▸ **Task directions**
Only those lines in the data below from the line containing "- [ecomfe /" through the line containing "- [resin-io /", both included, should be restated word for word.

Records from a dataset:

╭──

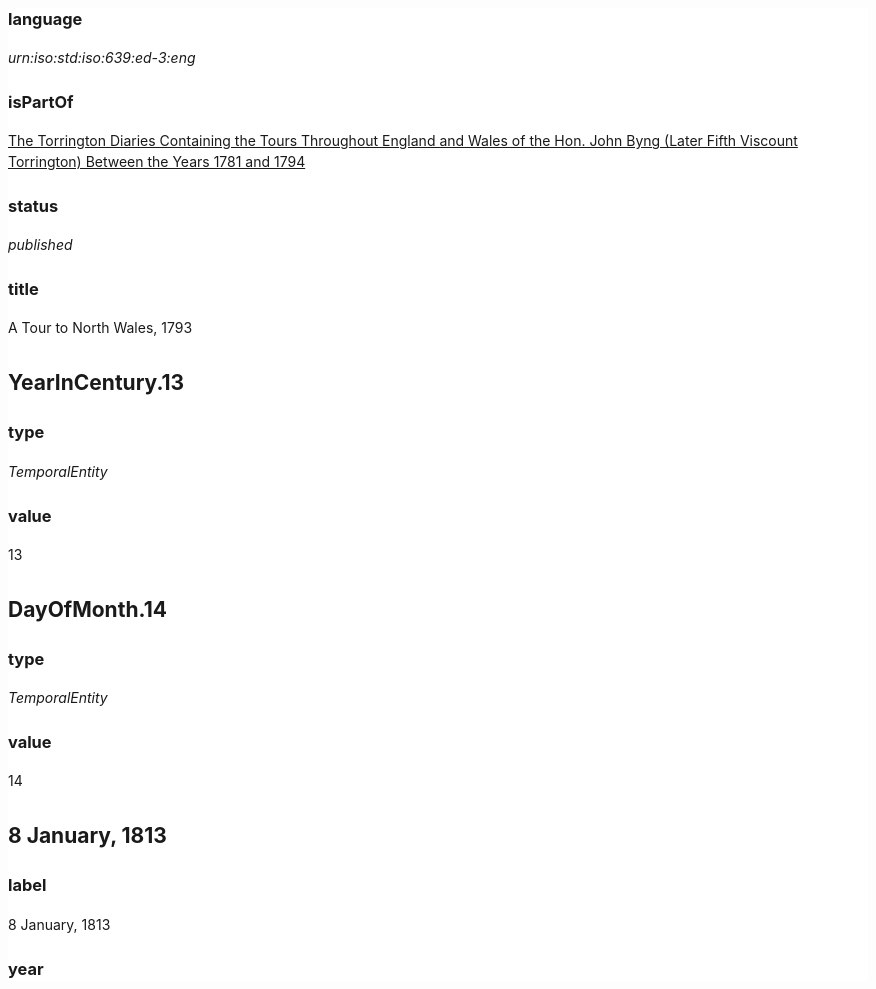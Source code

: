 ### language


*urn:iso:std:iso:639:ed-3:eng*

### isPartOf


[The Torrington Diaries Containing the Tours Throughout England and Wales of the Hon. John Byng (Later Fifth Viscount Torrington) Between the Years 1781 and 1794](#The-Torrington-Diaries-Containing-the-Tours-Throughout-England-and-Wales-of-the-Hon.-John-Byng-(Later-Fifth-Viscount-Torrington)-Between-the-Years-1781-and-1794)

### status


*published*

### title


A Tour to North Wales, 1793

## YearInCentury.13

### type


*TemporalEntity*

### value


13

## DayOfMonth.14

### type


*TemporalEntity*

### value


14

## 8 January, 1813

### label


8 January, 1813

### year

╰──
╭──

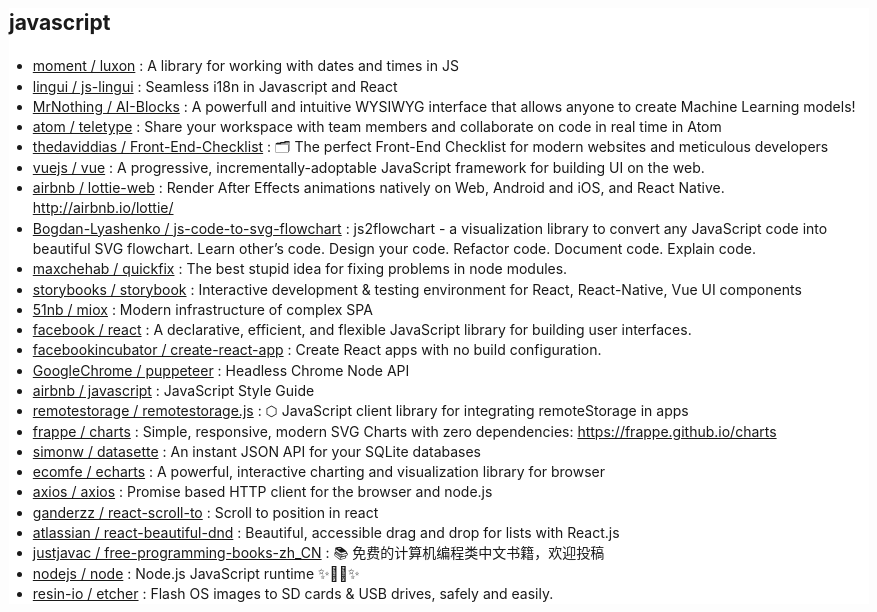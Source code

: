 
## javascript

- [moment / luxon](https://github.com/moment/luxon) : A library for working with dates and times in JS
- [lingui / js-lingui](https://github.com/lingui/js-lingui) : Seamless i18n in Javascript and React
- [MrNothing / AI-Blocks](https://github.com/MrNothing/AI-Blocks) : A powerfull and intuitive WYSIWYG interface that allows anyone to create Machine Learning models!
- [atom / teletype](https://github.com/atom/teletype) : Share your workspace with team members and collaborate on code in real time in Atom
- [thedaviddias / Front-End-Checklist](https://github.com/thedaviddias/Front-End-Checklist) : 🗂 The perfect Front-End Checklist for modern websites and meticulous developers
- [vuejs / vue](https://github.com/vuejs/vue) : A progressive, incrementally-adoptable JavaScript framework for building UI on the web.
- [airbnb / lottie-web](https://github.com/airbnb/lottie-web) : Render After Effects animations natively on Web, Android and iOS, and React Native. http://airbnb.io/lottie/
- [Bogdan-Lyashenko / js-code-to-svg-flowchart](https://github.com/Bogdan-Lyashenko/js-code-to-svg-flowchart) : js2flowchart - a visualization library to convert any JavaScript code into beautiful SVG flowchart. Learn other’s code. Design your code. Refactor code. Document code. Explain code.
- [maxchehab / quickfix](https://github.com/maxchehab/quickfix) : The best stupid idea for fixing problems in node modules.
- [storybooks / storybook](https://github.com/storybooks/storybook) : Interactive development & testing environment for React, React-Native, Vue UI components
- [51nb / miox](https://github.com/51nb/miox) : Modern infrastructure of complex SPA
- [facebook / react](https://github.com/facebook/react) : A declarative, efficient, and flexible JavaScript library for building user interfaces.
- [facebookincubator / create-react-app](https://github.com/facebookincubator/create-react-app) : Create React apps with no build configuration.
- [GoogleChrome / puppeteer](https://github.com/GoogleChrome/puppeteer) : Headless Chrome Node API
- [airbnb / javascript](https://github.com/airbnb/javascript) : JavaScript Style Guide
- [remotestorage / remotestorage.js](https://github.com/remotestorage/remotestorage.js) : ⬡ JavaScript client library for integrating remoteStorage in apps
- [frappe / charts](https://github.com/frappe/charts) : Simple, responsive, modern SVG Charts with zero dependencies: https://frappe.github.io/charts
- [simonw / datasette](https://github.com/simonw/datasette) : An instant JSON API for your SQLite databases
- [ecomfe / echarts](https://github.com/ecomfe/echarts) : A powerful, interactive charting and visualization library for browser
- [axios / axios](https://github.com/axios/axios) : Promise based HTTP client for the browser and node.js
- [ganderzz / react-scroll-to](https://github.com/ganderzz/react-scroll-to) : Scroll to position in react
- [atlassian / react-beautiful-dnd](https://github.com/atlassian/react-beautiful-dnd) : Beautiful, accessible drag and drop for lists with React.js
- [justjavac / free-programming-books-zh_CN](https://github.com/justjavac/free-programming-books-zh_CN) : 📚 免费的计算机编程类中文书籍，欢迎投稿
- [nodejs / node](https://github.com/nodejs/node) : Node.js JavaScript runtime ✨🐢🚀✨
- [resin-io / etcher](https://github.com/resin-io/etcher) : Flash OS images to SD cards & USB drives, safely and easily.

╰──

▸ **Answer section**
- [ecomfe / echarts](https://github.com/ecomfe/echarts) : A powerful, interactive charting and visualization library for browser
- [axios / axios](https://github.com/axios/axios) : Promise based HTTP client for the browser and node.js
- [ganderzz / react-scroll-to](https://github.com/ganderzz/react-scroll-to) : Scroll to position in react
- [atlassian / react-beautiful-dnd](https://github.com/atlassian/react-beautiful-dnd) : Beautiful, accessible drag and drop for lists with React.js
- [justjavac / free-programming-books-zh_CN](https://github.com/justjavac/free-programming-books-zh_CN) : 📚 免费的计算机编程类中文书籍，欢迎投稿
- [nodejs / node](https://github.com/nodejs/node) : Node.js JavaScript runtime ✨🐢🚀✨
- [resin-io / etcher](https://github.com/resin-io/etcher) : Flash OS images to SD cards & USB drives, safely and easily.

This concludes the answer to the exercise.